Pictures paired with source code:
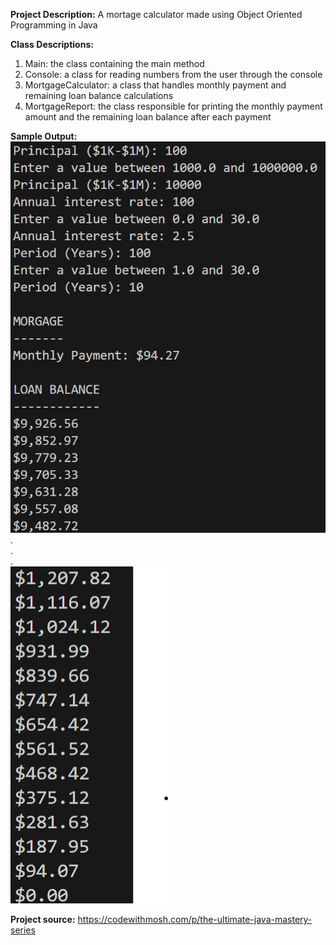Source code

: **Project Description:**
A mortage calculator made using Object Oriented Programming in Java

**Class Descriptions:**
1. Main: the class containing the main method
2. Console: a class for reading numbers from the user through the console
3. MortgageCalculator: a class that handles monthly payment and remaining loan balance calculations
4. MortgageReport: the class responsible for printing the monthly payment amount and the remaining loan balance after each payment

**Sample Output:** <br>
![output image 1](./images/image-1.png)<br>
.<br>
.<br>
.<br>
![output image 2](./images/image-2.png) <br>

**Project source:** https://codewithmosh.com/p/the-ultimate-java-mastery-series
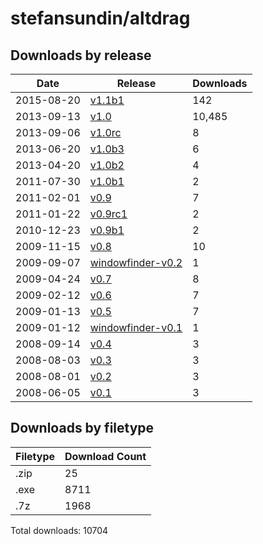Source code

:# stefansundin/altdrag

## Downloads by release

Date       | Release | Downloads
---------- | ------- | ---------
2015-08-20 | [v1.1b1](v1.1b1) | 142
2013-09-13 | [v1.0](v1.0) | 10,485
2013-09-06 | [v1.0rc](v1.0rc) | 8
2013-06-20 | [v1.0b3](v1.0b3) | 6
2013-04-20 | [v1.0b2](v1.0b2) | 4
2011-07-30 | [v1.0b1](v1.0b1) | 2
2011-02-01 | [v0.9](v0.9) | 7
2011-01-22 | [v0.9rc1](v0.9rc1) | 2
2010-12-23 | [v0.9b1](v0.9b1) | 2
2009-11-15 | [v0.8](v0.8) | 10
2009-09-07 | [windowfinder-v0.2](windowfinder-v0.2) | 1
2009-04-24 | [v0.7](v0.7) | 8
2009-02-12 | [v0.6](v0.6) | 7
2009-01-13 | [v0.5](v0.5) | 7
2009-01-12 | [windowfinder-v0.1](windowfinder-v0.1) | 1
2008-09-14 | [v0.4](v0.4) | 3
2008-08-03 | [v0.3](v0.3) | 3
2008-08-01 | [v0.2](v0.2) | 3
2008-06-05 | [v0.1](v0.1) | 3

## Downloads by filetype

Filetype | Download Count
-------- | --------------
.zip | 25
.exe | 8711
.7z | 1968

Total downloads: 10704
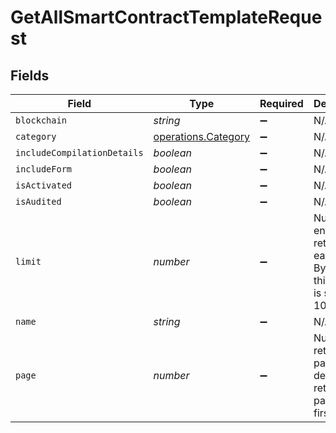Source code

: # GetAllSmartContractTemplateRequest


## Fields

| Field                                                                           | Type                                                                            | Required                                                                        | Description                                                                     |
| ------------------------------------------------------------------------------- | ------------------------------------------------------------------------------- | ------------------------------------------------------------------------------- | ------------------------------------------------------------------------------- |
| `blockchain`                                                                    | *string*                                                                        | :heavy_minus_sign:                                                              | N/A                                                                             |
| `category`                                                                      | [operations.Category](../../models/operations/category.md)                      | :heavy_minus_sign:                                                              | N/A                                                                             |
| `includeCompilationDetails`                                                     | *boolean*                                                                       | :heavy_minus_sign:                                                              | N/A                                                                             |
| `includeForm`                                                                   | *boolean*                                                                       | :heavy_minus_sign:                                                              | N/A                                                                             |
| `isActivated`                                                                   | *boolean*                                                                       | :heavy_minus_sign:                                                              | N/A                                                                             |
| `isAudited`                                                                     | *boolean*                                                                       | :heavy_minus_sign:                                                              | N/A                                                                             |
| `limit`                                                                         | *number*                                                                        | :heavy_minus_sign:                                                              | Number of entities returned on each page. By default this number is set to 100. |
| `name`                                                                          | *string*                                                                        | :heavy_minus_sign:                                                              | N/A                                                                             |
| `page`                                                                          | *number*                                                                        | :heavy_minus_sign:                                                              | Number of returned page. By default the returned page is the first.             |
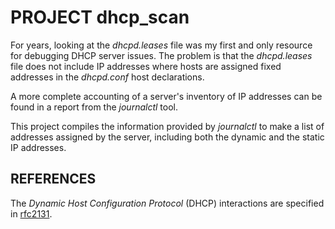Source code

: # PROJECT dhcp_scan

For years, looking at the *dhcpd.leases* file was my first and only
resource for debugging DHCP server issues.  The problem is that the
*dhcpd.leases* file does not include IP addresses where hosts are
assigned fixed addresses in the *dhcpd.conf* host declarations.

A more complete accounting of a server's inventory of IP addresses
can be found in a report from the *journalctl* tool.

This project compiles the information provided by *journalctl* to
make a list of addresses assigned by the server, including both the
dynamic and the static IP addresses.


## REFERENCES

The *Dynamic Host Configuration Protocol* (DHCP) interactions are
specified in [rfc2131][rfc2131].


[rfc2131]:   "https://www.ietf.org/rfc/rfc2131.txt"  "Dynamic Host Configuration Protocol"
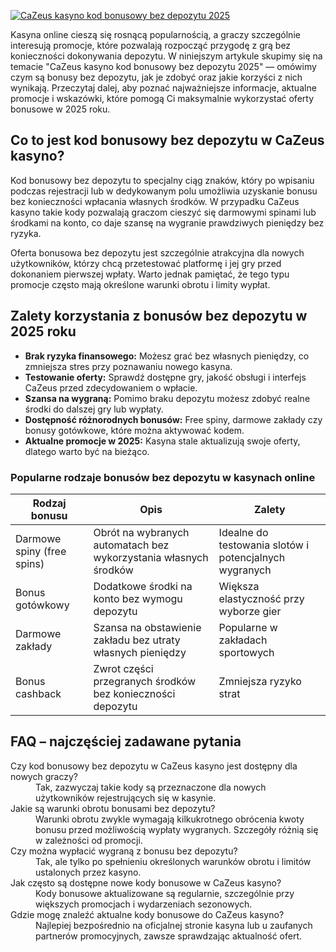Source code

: [![CaZeus kasyno kod bonusowy bez depozytu 2025](https://123-caf.pages.dev/gitsignup.png)](https://vrmoo.ru/Bt82HjjY)

<p>Kasyna online cieszą się rosnącą popularnością, a graczy szczególnie interesują promocje, które pozwalają rozpocząć przygodę z grą bez konieczności dokonywania depozytu. W niniejszym artykule skupimy się na temacie "CaZeus kasyno kod bonusowy bez depozytu 2025" — omówimy czym są bonusy bez depozytu, jak je zdobyć oraz jakie korzyści z nich wynikają. Przeczytaj dalej, aby poznać najważniejsze informacje, aktualne promocje i wskazówki, które pomogą Ci maksymalnie wykorzystać oferty bonusowe w 2025 roku.</p>  <h2>Co to jest kod bonusowy bez depozytu w CaZeus kasyno?</h2> <p>Kod bonusowy bez depozytu to specjalny ciąg znaków, który po wpisaniu podczas rejestracji lub w dedykowanym polu umożliwia uzyskanie bonusu bez konieczności wpłacania własnych środków. W przypadku CaZeus kasyno takie kody pozwalają graczom cieszyć się darmowymi spinami lub środkami na konto, co daje szansę na wygranie prawdziwych pieniędzy bez ryzyka.</p> <p>Oferta bonusowa bez depozytu jest szczególnie atrakcyjna dla nowych użytkowników, którzy chcą przetestować platformę i jej gry przed dokonaniem pierwszej wpłaty. Warto jednak pamiętać, że tego typu promocje często mają określone warunki obrotu i limity wypłat.</p>  <h2>Zalety korzystania z bonusów bez depozytu w 2025 roku</h2> <ul>   <li><strong>Brak ryzyka finansowego:</strong> Możesz grać bez własnych pieniędzy, co zmniejsza stres przy poznawaniu nowego kasyna.</li>   <li><strong>Testowanie oferty:</strong> Sprawdź dostępne gry, jakość obsługi i interfejs CaZeus przed zdecydowaniem o wpłacie.</li>   <li><strong>Szansa na wygraną:</strong> Pomimo braku depozytu możesz zdobyć realne środki do dalszej gry lub wypłaty.</li>   <li><strong>Dostępność różnorodnych bonusów:</strong> Free spiny, darmowe zakłady czy bonusy gotówkowe, które można aktywować kodem.</li>   <li><strong>Aktualne promocje w 2025:</strong> Kasyna stale aktualizują swoje oferty, dlatego warto być na bieżąco.</li> </ul>  <h3>Popularne rodzaje bonusów bez depozytu w kasynach online</h3> <table>   <thead>     <tr>       <th>Rodzaj bonusu</th>       <th>Opis</th>       <th>Zalety</th>     </tr>   </thead>   <tbody>     <tr>       <td>Darmowe spiny (free spins)</td>       <td>Obrót na wybranych automatach bez wykorzystania własnych środków</td>       <td>Idealne do testowania slotów i potencjalnych wygranych</td>     </tr>     <tr>       <td>Bonus gotówkowy</td>       <td>Dodatkowe środki na konto bez wymogu depozytu</td>       <td>Większa elastyczność przy wyborze gier</td>     </tr>     <tr>       <td>Darmowe zakłady</td>       <td>Szansa na obstawienie zakładu bez utraty własnych pieniędzy</td>       <td>Popularne w zakładach sportowych</td>     </tr>     <tr>       <td>Bonus cashback</td>       <td>Zwrot części przegranych środków bez konieczności depozytu</td>       <td>Zmniejsza ryzyko strat</td>     </tr>   </tbody> </table>  <h2>FAQ – najczęściej zadawane pytania</h2> <dl>   <dt>Czy kod bonusowy bez depozytu w CaZeus kasyno jest dostępny dla nowych graczy?</dt>   <dd>Tak, zazwyczaj takie kody są przeznaczone dla nowych użytkowników rejestrujących się w kasynie.</dd>    <dt>Jakie są warunki obrotu bonusami bez depozytu?</dt>   <dd>Warunki obrotu zwykle wymagają kilkukrotnego obrócenia kwoty bonusu przed możliwością wypłaty wygranych. Szczegóły różnią się w zależności od promocji.</dd>    <dt>Czy można wypłacić wygraną z bonusu bez depozytu?</dt>   <dd>Tak, ale tylko po spełnieniu określonych warunków obrotu i limitów ustalonych przez kasyno.</dd>    <dt>Jak często są dostępne nowe kody bonusowe w CaZeus kasyno?</dt>   <dd>Kody bonusowe aktualizowane są regularnie, szczególnie przy większych promocjach i wydarzeniach sezonowych.</dd>    <dt>Gdzie mogę znaleźć aktualne kody bonusowe do CaZeus kasyno?</dt>   <dd>Najlepiej bezpośrednio na oficjalnej stronie kasyna lub u zaufanych partnerów promocyjnych, zawsze sprawdzając aktualność ofert.</dd> </dl>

WHAT YOU HAVE TO DO: Report each line above containing the string "dhcpd".

OUTPUT OF THE EXERCISE:
For years, looking at the *dhcpd.leases* file was my first and only
*dhcpd.leases* file does not include IP addresses where hosts are
assigned fixed addresses in the *dhcpd.conf* host declarations.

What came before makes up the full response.